Why we are all diplomats (even if we are not all diplomatic)

The diplomat has humble dignity that allows him to waltz and not march along the international stage despite his personal agenda. Opinion

Natalie Hilder ,

Diplomatic visit to Itamar
Diplomatic visit to Itamar
Samaria Regional Council

In our globalized world of divisive politics and strained interpersonal relationships, the remedy to animosity must meet both the challenges and the opportunities available to us today.

According to Aristotle, we are all either “political animals” or outcasts that love war and live like a bird that flies alone. But not all political animals are created equal.

Since my political involvement began at age 19, I have met my fair share of politicians, military generals, ambassadors, lobbyists, and stakeholders—with a few heads of state sprinkled into the mix. The ones I have stayed in touch or remained friends with are almost universally the diplomats.

Why?

The diplomat is a unique creature—and my personal favourite—one who I believe is the antidote to the lover of war.

A diplomat’s role differs from that of a general or even an “ordinary” politician. Though still maintaining a personal agenda (as we all naturally do), this unique breed of political animal does not march as a soldier or parade as a politician; rather, he or she waltzes across the international stage with a humble dignity that is not for him or herself alone. This is a dance that must include others for it to function at all.

Fostering relationships is integral to the role the diplomat plays; in fact, his or her entire job is dependent upon success in that area. Diverting chaos, preventing wars whenever possible, negotiating peace and trade deals, and representing a collective identity is rarely achieved by force, but through a much more powerful tool: communication.

It is not that a diplomat never makes demands—on the contrary, only that an emphasis is placed upon tact, grace, and fostering human connection to a greater degree than by his or her counterparts.

A diplomat must travel far from his or her home to the land of “the other,” often speaking a new language—both literally and figuratively. Diplomats must find the balance of retaining his or her original identity—representing his or her “tribe” with integrity—while shedding the parts of him or herself that obstruct him or her from fostering genuine relationships with others. In a world where the adage “might makes right” often takes precedence, a diplomat must learn empathic understanding.

Empathy is needed more than ever for all sides of a dispute to find a resolution to their conflict. Whether you happen to represent a nation state at the United Nations or not, we are all diplomats. This is because we all represent one or more ways of thinking and being to those around us, whether they be near or far. The people we engage with may seem somewhat or wholly dissimilar from ourselves, but the reality is that the same people we don’t understand or may disagree with will remain our neighbours (as they should) whether that is comfortable for us or not.

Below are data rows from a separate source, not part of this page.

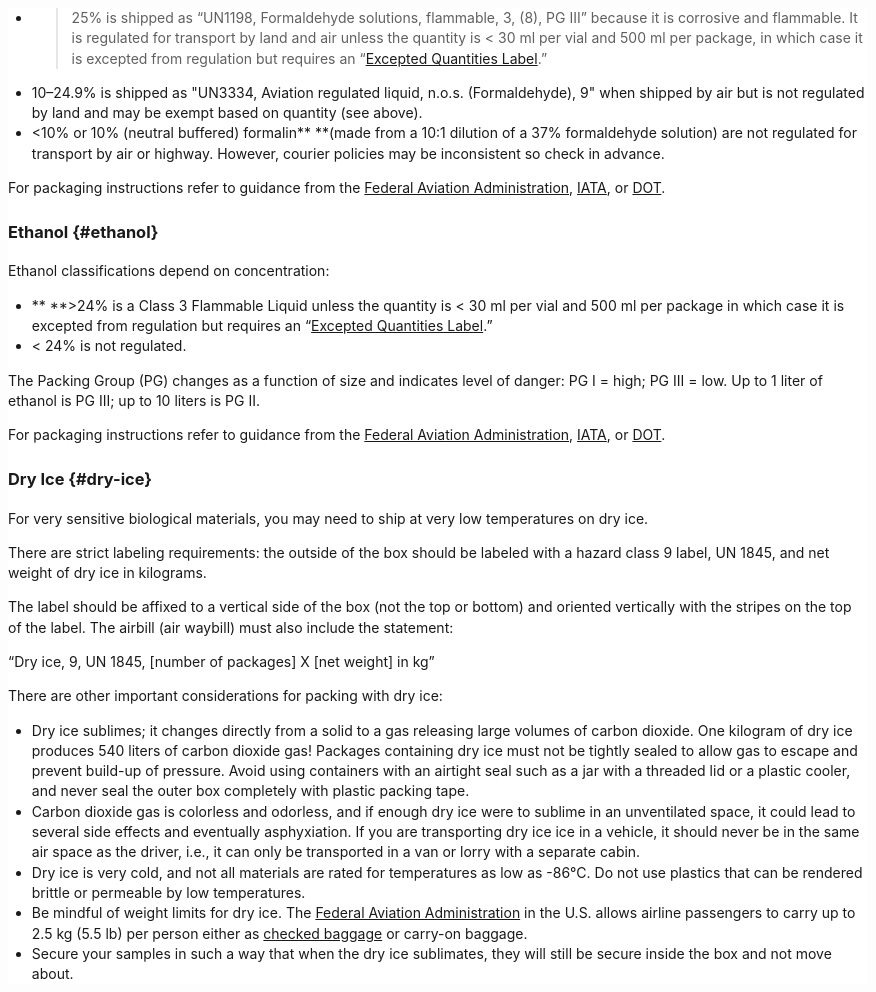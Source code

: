 *   > 25% is shipped as “UN1198, Formaldehyde solutions, flammable, 3, (8), PG III” because it is corrosive and flammable. It is regulated for transport by land and air unless the quantity is &lt; 30 ml per vial and 500 ml per package, in which case it is excepted from regulation but requires an “[Excepted Quantities Label](https://www.ups.com/us/en/help-center/sri/shipping-excepted-quantities.page).” 
*   10–24.9% is shipped as "UN3334, Aviation regulated liquid, n.o.s. (Formaldehyde), 9" when shipped by air but is not regulated by land and may be exempt based on quantity (see above).
*   &lt;10% or 10% (neutral buffered) formalin** **(made from a 10:1 dilution of a 37% formaldehyde solution) are not regulated for transport by air or highway. However, courier policies may be inconsistent so check in advance.

For packaging instructions refer to guidance from the [Federal Aviation Administration](https://www.faa.gov/hazmat/safecargo/how_to_ship/package_for_shipping/), [IATA](https://www.iata.org/publications/dgr/Pages/index.aspx), or [DOT](https://www.transportation.gov/check-the-box/getting-started-with-hazmat).


### Ethanol {#ethanol}

Ethanol classifications depend on concentration:



*   ** **>24% is a Class 3 Flammable Liquid unless the quantity is &lt; 30 ml per vial and 500 ml per package in which case it is excepted from regulation but requires an “[Excepted Quantities Label](https://www.ups.com/us/en/help-center/sri/shipping-excepted-quantities.page).” 
*   &lt; 24% is not regulated.

The Packing Group (PG) changes as a function of size and indicates level of danger: PG I = high; PG III = low. Up to 1 liter of ethanol is PG III; up to 10 liters is PG II.

For packaging instructions refer to guidance from the [Federal Aviation Administration](https://www.faa.gov/hazmat/safecargo/how_to_ship/package_for_shipping/), [IATA](https://www.iata.org/publications/dgr/Pages/index.aspx), or [DOT](https://www.transportation.gov/check-the-box/getting-started-with-hazmat).


### Dry Ice {#dry-ice}

For very sensitive biological materials, you may need to ship at very low temperatures on dry ice. 

There are strict labeling requirements: the outside of the box should be labeled with a hazard class 9 label, UN 1845, and net weight of dry ice in kilograms. 

The label should be affixed to a vertical side of the box (not the top or bottom) and oriented vertically with the stripes on the top of the label. The airbill (air waybill) must also include the statement:

“Dry ice, 9, UN 1845, [number of packages] X [net weight] in kg”

There are other important considerations for packing with dry ice:



*   Dry ice sublimes; it changes directly from a solid to a gas releasing large volumes of carbon dioxide. One kilogram of dry ice produces 540 liters of carbon dioxide gas! Packages containing dry ice must not be tightly sealed to allow gas to escape and prevent build-up of pressure. Avoid using containers with an airtight seal such as a jar with a threaded lid or a plastic cooler, and never seal the outer box completely with plastic packing tape.
*   Carbon dioxide gas is colorless and odorless, and if enough dry ice were to sublime in an unventilated space, it could lead to several side effects and eventually asphyxiation. If you are transporting dry ice ice in a vehicle, it should never be in the same air space as the driver, i.e., it can only be transported in a van or lorry with a separate cabin.
*   Dry ice is very cold, and not all materials are rated for temperatures as low as -86°C. Do not use plastics that can be rendered brittle or permeable by low temperatures.
*   Be mindful of weight limits for dry ice. The [Federal Aviation Administration](https://en.wikipedia.org/wiki/Federal_Aviation_Administration) in the U.S. allows airline passengers to carry up to 2.5 kg (5.5 lb) per person either as [checked baggage](https://en.wikipedia.org/wiki/Checked_baggage) or carry-on baggage.
*   Secure your samples in such a way that when the dry ice sublimates, they will still be secure inside the box and not move about.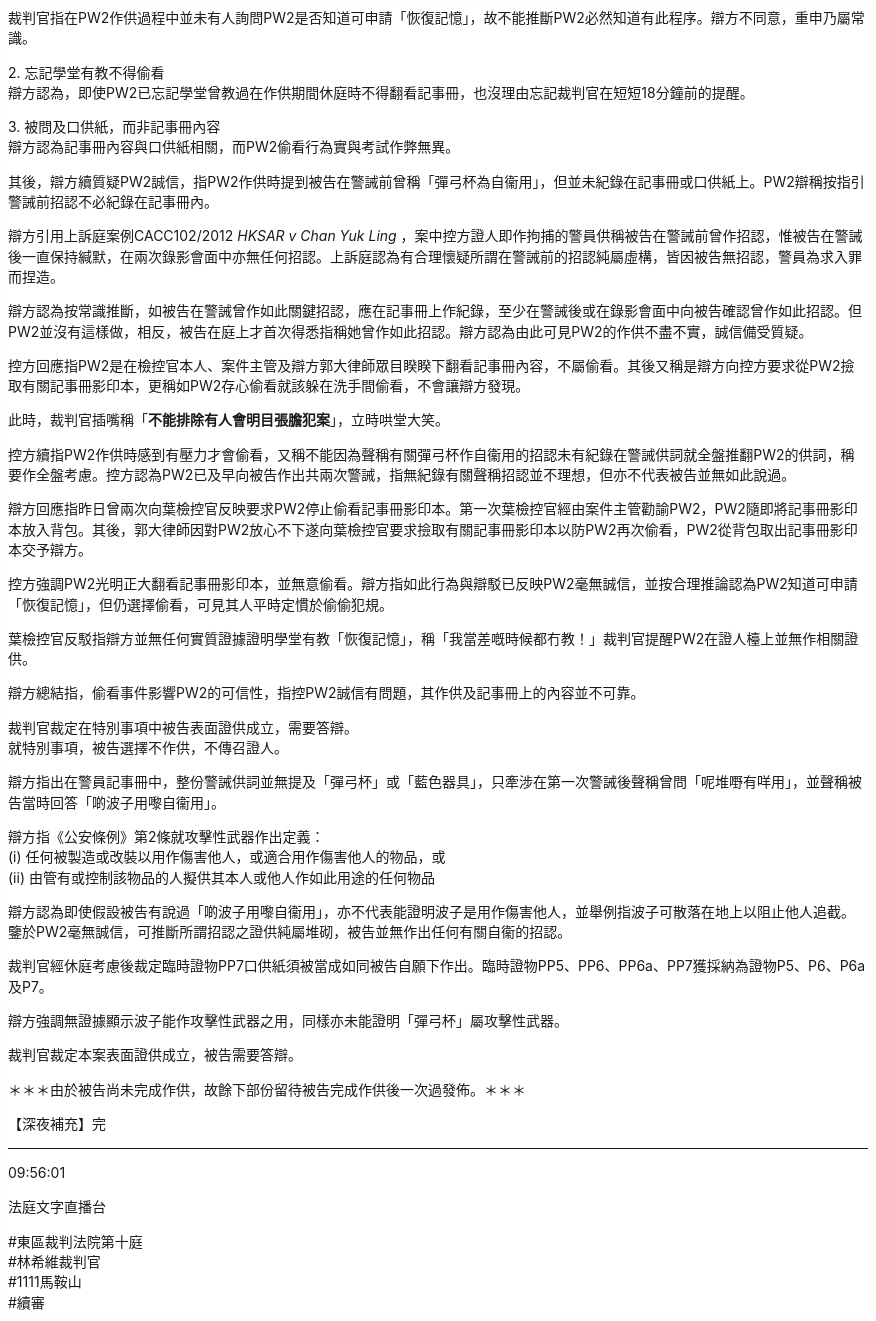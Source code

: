 裁判官指在PW2作供過程中並未有人詢問PW2是否知道可申請「恢復記憶」，故不能推斷PW2必然知道有此程序。辯方不同意，重申乃屬常識。  
  
2\. 忘記學堂有教不得偷看  
辯方認為，即使PW2已忘記學堂曾教過在作供期間休庭時不得翻看記事冊，也沒理由忘記裁判官在短短18分鐘前的提醒。  
  
3\. 被問及口供紙，而非記事冊內容  
辯方認為記事冊內容與口供紙相關，而PW2偷看行為實與考試作弊無異。  
  
其後，辯方續質疑PW2誠信，指PW2作供時提到被告在警誡前曾稱「彈弓杯為自衞用」，但並未紀錄在記事冊或口供紙上。PW2辯稱按指引警誡前招認不必紀錄在記事冊內。  
  
辯方引用上訴庭案例CACC102/2012 _HKSAR v Chan Yuk Ling_ ，案中控方證人即作拘捕的警員供稱被告在警誡前曾作招認，惟被告在警誡後一直保持緘默，在兩次錄影會面中亦無任何招認。上訴庭認為有合理懷疑所謂在警誡前的招認純屬虛構，皆因被告無招認，警員為求入罪而捏造。  
  
辯方認為按常識推斷，如被告在警誡曾作如此關鍵招認，應在記事冊上作紀錄，至少在警誡後或在錄影會面中向被告確認曾作如此招認。但PW2並沒有這樣做，相反，被告在庭上才首次得悉指稱她曾作如此招認。辯方認為由此可見PW2的作供不盡不實，誠信備受質疑。  
  
控方回應指PW2是在檢控官本人、案件主管及辯方郭大律師眾目睽睽下翻看記事冊內容，不屬偷看。其後又稱是辯方向控方要求從PW2撿取有關記事冊影印本，更稱如PW2存心偷看就該躲在洗手間偷看，不會讓辯方發現。  
  
此時，裁判官插嘴稱「**不能排除有人會明目張膽犯案**」，立時哄堂大笑。  
  
控方續指PW2作供時感到有壓力才會偷看，又稱不能因為聲稱有關彈弓杯作自衞用的招認未有紀錄在警誡供詞就全盤推翻PW2的供詞，稱要作全盤考慮。控方認為PW2已及早向被告作出共兩次警誡，指無紀錄有關聲稱招認並不理想，但亦不代表被告並無如此說過。  
  
辯方回應指昨日曾兩次向葉檢控官反映要求PW2停止偷看記事冊影印本。第一次葉檢控官經由案件主管勸諭PW2，PW2隨即將記事冊影印本放入背包。其後，郭大律師因對PW2放心不下遂向葉檢控官要求撿取有關記事冊影印本以防PW2再次偷看，PW2從背包取出記事冊影印本交予辯方。  
  
控方強調PW2光明正大翻看記事冊影印本，並無意偷看。辯方指如此行為與辯駁已反映PW2毫無誠信，並按合理推論認為PW2知道可申請「恢復記憶」，但仍選擇偷看，可見其人平時定慣於偷偷犯規。  
  
葉檢控官反駁指辯方並無任何實質證據證明學堂有教「恢復記憶」，稱「我當差嘅時候都冇教！」裁判官提醒PW2在證人檯上並無作相關證供。  
  
辯方總結指，偷看事件影響PW2的可信性，指控PW2誠信有問題，其作供及記事冊上的內容並不可靠。  
  
裁判官裁定在特別事項中被告表面證供成立，需要答辯。  
就特別事項，被告選擇不作供，不傳召證人。  
  
辯方指出在警員記事冊中，整份警誡供詞並無提及「彈弓杯」或「藍色器具」，只牽涉在第一次警誡後聲稱曾問「呢堆嘢有咩用」，並聲稱被告當時回答「啲波子用嚟自衞用」。  
  
辯方指《公安條例》第2條就攻擊性武器作出定義：  
(i) 任何被製造或改裝以用作傷害他人，或適合用作傷害他人的物品，或  
(ii) 由管有或控制該物品的人擬供其本人或他人作如此用途的任何物品  
  
辯方認為即使假設被告有說過「啲波子用嚟自衞用」，亦不代表能證明波子是用作傷害他人，並舉例指波子可散落在地上以阻止他人追截。鑒於PW2毫無誠信，可推斷所謂招認之證供純屬堆砌，被告並無作出任何有關自衞的招認。  
  
裁判官經休庭考慮後裁定臨時證物PP7口供紙須被當成如同被告自願下作出。臨時證物PP5、PP6、PP6a、PP7獲採納為證物P5、P6、P6a及P7。  
  
辯方強調無證據顯示波子能作攻擊性武器之用，同樣亦未能證明「彈弓杯」屬攻擊性武器。  
  
裁判官裁定本案表面證供成立，被告需要答辯。  
  
＊＊＊由於被告尚未完成作供，故餘下部份留待被告完成作供後一次過發佈。＊＊＊  
  
【深夜補充】完

---
      
09:56:01

法庭文字直播台

\#東區裁判法院第十庭  
\#林希維裁判官  
\#1111馬鞍山  
\#續審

We live in a time where divisions have become even more entrenched around the world, including in America itself. As likeable as diplomats are, it is not as easy job, especially during perilous times. Whether it was the Sultan’s representatives to Vlad the Impaler (whose turbans were nailed to their heads for allegedly refusing to remove them in his presence) or an ambassador friend of mine who was mere steps away from being caught in a terror attack overseas, safety is not always a guarantee.


The goal is never to lose who we are—that is assimilation, not diplomacy—rather, it is to seek to understand as a prerequisite to being understood.
This same challenge extends to each of us, no matter what profession we are in. Yet, while many of us are caught in the trap of right or left, it is critical to remember that the road to the future is a narrow path that leads only forward. By focusing on our commonalities and seeking to understand our differences, we will have achieved the critical first step to being effective diplomats wherever we may be.

The goal is never to lose who we are—that is assimilation, not diplomacy—rather, it is to seek to understand as a prerequisite to being understood.

We have received our appointments; now let us universally learn to live up to the offices we hold. If we must be animals, political or otherwise, at least, let us be diplomats.